Saturday, March 19, 2016

Breaking the Gummi Wall

There's a sugary place in Seatle that's renowned for being the second-largest depository of chewing gum stuck to its wall.  Late last year, it was forced to clean up the colorfully disgusting surface due to health issues.  The concern wasn't the amount of sugar available, but more along hygenie issues.  While it sounds like the outlandish premise to a classic Simpsons episode, it's something that actually happened.

I'm only bringing this news up because it's tangentially related to the title heading, and figured it was too bizarre to pass up on search results.

By all rights, The Gummi Bears shouldn't have been as good as they turned out to be - a barely fleshed-out premise, influenced by a punny take on a candy, using character designs from the ruined concepts of The Black Cauldron (The Chronicles of Prydain which is currently being reconsidered for a revival, preferably done right).  For all of Lloyd Alexander's complaints about how the movie bastardized his work, the cartoon series' success skewed closer to his source material, and paid more attention to the more competent female role.  (A welcome inversion of the Trinity Syndrome, where the male lead's self-esteem is bolstered in contrast to the woman's ability)

However, what worked so well for the television screen was drastically neutered for the comics page.  Since the only purpose for acquiring a slot on the funnies (other than taking up valuable advertising space) was to retain copyright and produce public awareness of their property, it shouldn't have been surprising that such a fondly remembered series should be reduced to pandering to a childish audience.  Yet it still remains a surprise.

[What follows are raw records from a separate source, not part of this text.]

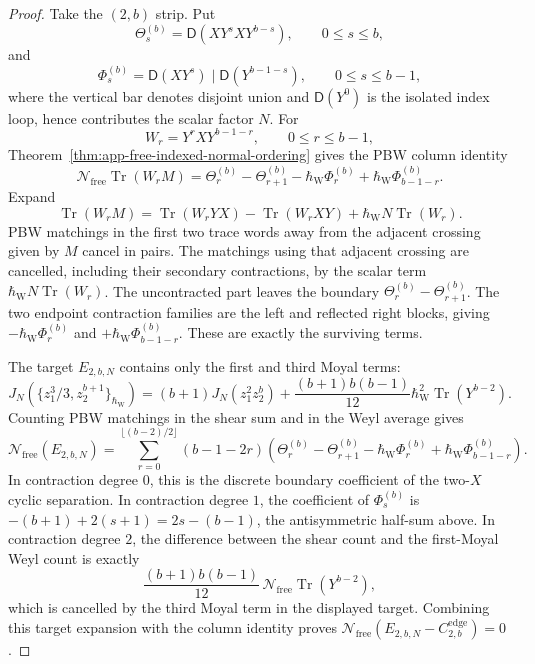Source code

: \begin{proof}
  Take the \((2,b)\) strip.  Put
  \[
    \Theta_s^{(b)}=\mathsf D(XY^sXY^{b-s}),
    \qquad 0\leq s\leq b,
  \]
  and
  \[
    \Phi_s^{(b)}
    =
    \mathsf D(XY^s)\mid\mathsf D(Y^{b-1-s}),
    \qquad 0\leq s\leq b-1,
  \]
  where the vertical bar denotes disjoint union and
  \(\mathsf D(Y^0)\) is the isolated index loop, hence contributes the
  scalar factor \(N\).  For
  \[
    W_r=Y^rXY^{b-1-r},\qquad 0\leq r\leq b-1,
  \]
  Theorem~\ref{thm:app-free-indexed-normal-ordering} gives the PBW
  column identity
  \[
    \mathcal N_{\mathrm{free}}\operatorname{Tr}(W_rM)
    =
    \Theta_r^{(b)}-\Theta_{r+1}^{(b)}
    -\hbar_{\mathrm{W}}\Phi_r^{(b)}
    +\hbar_{\mathrm{W}}\Phi_{b-1-r}^{(b)}.
  \]
  Expand
  \[
    \operatorname{Tr}(W_rM)
    =
    \operatorname{Tr}(W_rYX)
    -\operatorname{Tr}(W_rXY)
    +\hbar_{\mathrm{W}} N\operatorname{Tr}(W_r).
  \]
  PBW matchings in the first two trace words away from the
  adjacent crossing given by \(M\) cancel in pairs.  The matchings
  using that adjacent crossing are cancelled, including their secondary
  contractions, by the scalar term \(\hbar_{\mathrm{W}} N\operatorname{Tr}(W_r)\).
  The uncontracted part leaves the boundary
  \(\Theta_r^{(b)}-\Theta_{r+1}^{(b)}\).  The two endpoint contraction
  families are the left and reflected right blocks, giving
  \(-\hbar_{\mathrm{W}}\Phi_r^{(b)}\) and \(+\hbar_{\mathrm{W}}\Phi_{b-1-r}^{(b)}\).  These are
  exactly the surviving terms.

  The target \(E_{2,b,N}\) contains only the first and third Moyal
  terms:
  \[
    J_N\!\left(
      \{z_1^3/3,z_2^{b+1}\}_{\hbar_{\mathrm{W}}}
    \right)
    =
    (b+1)J_N(z_1^2z_2^b)
    +\frac{(b+1)b(b-1)}{12}\hbar_{\mathrm{W}}^2\operatorname{Tr}(Y^{b-2}).
  \]
  Counting PBW matchings in the shear sum and in the Weyl average gives
  \[
    \mathcal N_{\mathrm{free}}(E_{2,b,N})
    =
    \sum_{r=0}^{\lfloor(b-2)/2\rfloor}
      (b-1-2r)
      \left(
        \Theta_r^{(b)}-\Theta_{r+1}^{(b)}
        -\hbar_{\mathrm{W}}\Phi_r^{(b)}
        +\hbar_{\mathrm{W}}\Phi_{b-1-r}^{(b)}
      \right).
  \]
  In contraction degree \(0\), this is the discrete boundary coefficient
  of the two-\(X\) cyclic separation.  In contraction degree \(1\), the
  coefficient of \(\Phi_s^{(b)}\) is
  \(-(b+1)+2(s+1)=2s-(b-1)\), the antisymmetric half-sum above.  In
  contraction degree \(2\), the difference between the shear count and
  the first-Moyal Weyl count is exactly
  \[
    \frac{(b+1)b(b-1)}{12}\,
    \mathcal N_{\mathrm{free}}\operatorname{Tr}(Y^{b-2}),
  \]
  which is cancelled by the third Moyal term in the displayed target.
  Combining this target expansion with the column identity proves
  \(\mathcal N_{\mathrm{free}}(E_{2,b,N}-C^{\mathrm{edge}}_{2,b})=0\).


\end{proof}
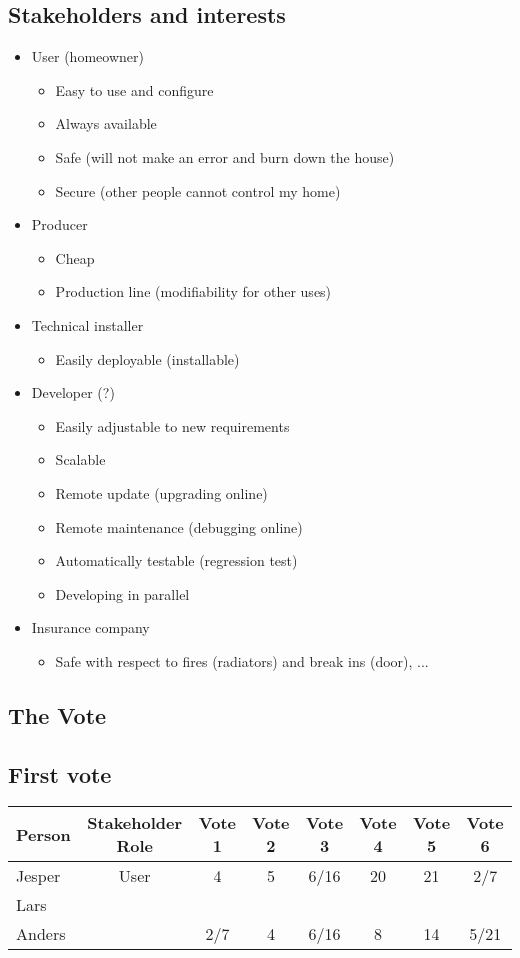 \documentclass[a4paper,10pt]{article}
\begin{document}
\subsection{Stakeholders and interests}
\begin{itemize}
\item User (homeowner)
\begin{itemize}
\item Easy to use and configure
\item Always available
\item Safe (will not make an error and burn down the house)
\item Secure (other people cannot control my home)
\end{itemize}
\item Producer
\begin{itemize}
\item Cheap
\item Production line (modifiability for other uses)
\end{itemize}
\item Technical installer
\begin{itemize}
\item Easily deployable (installable)
\end{itemize}
\item Developer (?)
\begin{itemize}
\item Easily adjustable to new requirements
\item Scalable
\item Remote update (upgrading online)
\item Remote maintenance (debugging online)
\item Automatically testable (regression test)
\item Developing in parallel
\end{itemize}
\item Insurance company
\begin{itemize}
\item Safe with respect to fires (radiators) and break ins (door), ...
\end{itemize}
\end{itemize}

\subsection{The Vote}
\subsection{First vote}
\begin{tabular}{|l|c|c|c|c|c|c|c|}
\hline
Person & Stakeholder Role & Vote 1 & Vote 2 & Vote 3 & Vote 4 & Vote 5 & Vote 6\\
\hline
Jesper&User&4&5&6/16&20&21&2/7\\
Lars& & & & & & & \\
Anders& &2/7&4&6/16&8&14&5/21\\
\hline
\end{tabular}
\end{document}
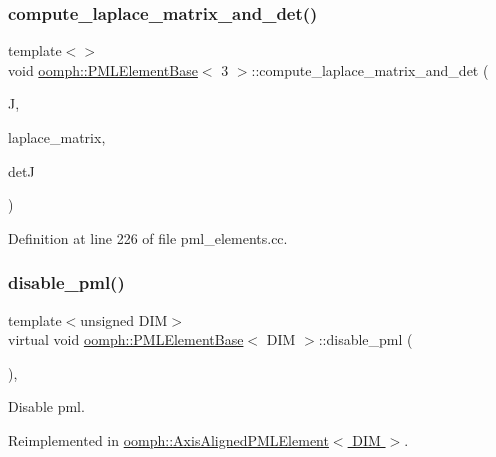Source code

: \subsubsection{\texorpdfstring{compute\+\_\+laplace\+\_\+matrix\+\_\+and\+\_\+det()}{compute\_laplace\_matrix\_and\_det()}\hspace{0.1cm}{\footnotesize\ttfamily [12/12]}}
{\footnotesize\ttfamily template$<$$>$ \\
void \hyperlink{classoomph_1_1PMLElementBase}{oomph\+::\+P\+M\+L\+Element\+Base}$<$ 3 $>$\+::compute\+\_\+laplace\+\_\+matrix\+\_\+and\+\_\+det (\begin{DoxyParamCaption}\item[{const \hyperlink{classoomph_1_1DenseComplexMatrix}{Dense\+Complex\+Matrix} \&}]{J,  }\item[{\hyperlink{classoomph_1_1DenseComplexMatrix}{Dense\+Complex\+Matrix} \&}]{laplace\+\_\+matrix,  }\item[{std\+::complex$<$ double $>$ \&}]{detJ }\end{DoxyParamCaption})}



Definition at line 226 of file pml\+\_\+elements.\+cc.

\mbox{\label{classoomph_1_1PMLElementBase_a751943790221819c111da99455275bbc}} 
\subsubsection{\texorpdfstring{disable\+\_\+pml()}{disable\_pml()}}
{\footnotesize\ttfamily template$<$unsigned D\+IM$>$ \\
virtual void \hyperlink{classoomph_1_1PMLElementBase}{oomph\+::\+P\+M\+L\+Element\+Base}$<$ D\+IM $>$\+::disable\+\_\+pml (\begin{DoxyParamCaption}{ }\end{DoxyParamCaption})\hspace{0.3cm}{\ttfamily [inline]}, {\ttfamily [virtual]}}



Disable pml. 



Reimplemented in \hyperlink{classoomph_1_1AxisAlignedPMLElement_ace457b4782c083fd8b0925ae6b19a3e3}{oomph\+::\+Axis\+Aligned\+P\+M\+L\+Element$<$ D\+I\+M $>$}.



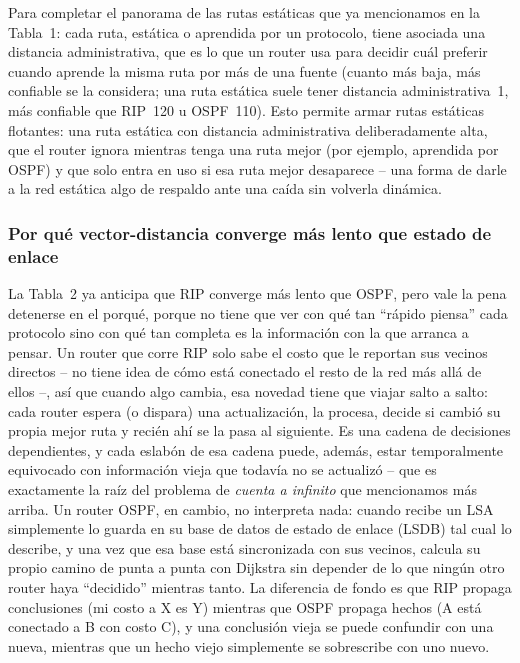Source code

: \documentclass[11pt,a4paper]{article}
\begin{document}
Para completar el panorama de las rutas est\'aticas que ya mencionamos en la Tabla~1: cada ruta, est\'atica o aprendida por un protocolo, tiene asociada una distancia administrativa, que es lo que un router usa para decidir cu\'al preferir cuando aprende la misma ruta por m\'as de una fuente (cuanto m\'as baja, m\'as confiable se la considera; una ruta est\'atica suele tener distancia administrativa~1, m\'as confiable que RIP~120 u OSPF~110). Esto permite armar rutas est\'aticas flotantes: una ruta est\'atica con distancia administrativa deliberadamente alta, que el router ignora mientras tenga una ruta mejor (por ejemplo, aprendida por OSPF) y que solo entra en uso si esa ruta mejor desaparece -- una forma de darle a la red est\'atica algo de respaldo ante una ca\'ida sin volverla din\'amica.

\subsubsection*{Por qu\'e vector-distancia converge m\'as lento que estado de enlace}

La Tabla~2 ya anticipa que RIP converge m\'as lento que OSPF, pero vale la pena detenerse en el porqu\'e, porque no tiene que ver con qu\'e tan ``r\'apido piensa'' cada protocolo sino con qu\'e tan completa es la informaci\'on con la que arranca a pensar. Un router que corre RIP solo sabe el costo que le reportan sus vecinos directos -- no tiene idea de c\'omo est\'a conectado el resto de la red m\'as all\'a de ellos --, as\'i que cuando algo cambia, esa novedad tiene que viajar salto a salto: cada router espera (o dispara) una actualizaci\'on, la procesa, decide si cambi\'o su propia mejor ruta y reci\'en ah\'i se la pasa al siguiente. Es una cadena de decisiones dependientes, y cada eslab\'on de esa cadena puede, adem\'as, estar temporalmente equivocado con informaci\'on vieja que todav\'ia no se actualiz\'o -- que es exactamente la ra\'iz del problema de \textit{cuenta a infinito} que mencionamos m\'as arriba. Un router OSPF, en cambio, no interpreta nada: cuando recibe un LSA simplemente lo guarda en su base de datos de estado de enlace (LSDB) tal cual lo describe, y una vez que esa base est\'a sincronizada con sus vecinos, calcula su propio camino de punta a punta con Dijkstra sin depender de lo que ning\'un otro router haya ``decidido'' mientras tanto. La diferencia de fondo es que RIP propaga conclusiones (mi costo a X es Y) mientras que OSPF propaga hechos (A est\'a conectado a B con costo C), y una conclusi\'on vieja se puede confundir con una nueva, mientras que un hecho viejo simplemente se sobrescribe con uno nuevo.
\end{document}
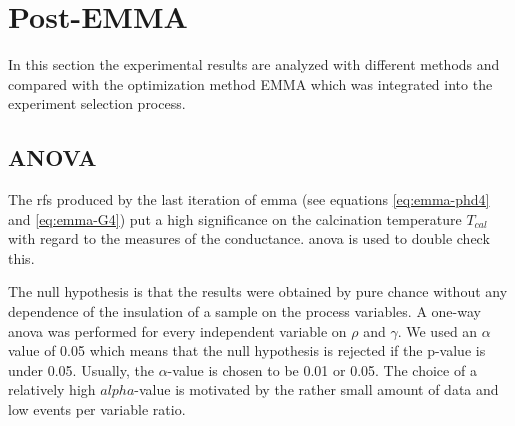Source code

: \section{Post-EMMA}
\label{sec:res-post-emma}
In this section the experimental results are analyzed with different methods and compared 
with the optimization method EMMA which was integrated into the experiment selection process. 
\subsection{ANOVA}\label{sec:res-anova}
The \gls{rf}s produced by the last iteration of \gls{emma} (see equations \ref{eq:emma-phd4} and \ref{eq:emma-G4}) put a high significance
on the calcination temperature $T_{cal}$ with regard to the 
measures of the conductance. 
\Gls{anova} is used to double check this. 

The null hypothesis is that the results were obtained by pure chance without any dependence of the insulation of a sample on the process variables.
A one-way \gls{anova} was performed for every independent variable on $\rho$ and $\gamma$. 
We used an $\alpha$ value of 0.05 which means that 
the null hypothesis is rejected if the p-value is under 0.05. 
Usually, the $\alpha$-value is chosen to be 0.01 or 0.05\cite{hoffman2020concept,sellke2001pvalues}.
The choice of a relatively high $alpha$-value is motivated by the rather small amount of data and low events per variable ratio.
%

There aren't very many available resources for finding samples of Gummi Bear comics, since the few newspapers that carried them didn't keep them for very long.  As with most licensed properties, they were only kept around long enough to serve their purpose.  A cursuory survey of their strips show hardly any variance in their formula - being little more than one-off jokes set in a widescreen format that could've been put to better use, usually limited to just two characters, and with barely any dialogue.  Comics broken up into panels were even rarer, and just as unmemorable.

Yet there were a few instances of the comic being aware of their surroundings, as if the cartoonist was straining against the limitations of the form, and wanted to rail against the corporate structure bearing against them.  Showcasing a desire to expand the conventions beyond the borders of a daily strip, and maybe move onto long-term storytelling.

Or possibly, I'm projecting, and reading too much into what's basically just another flawed comic strip.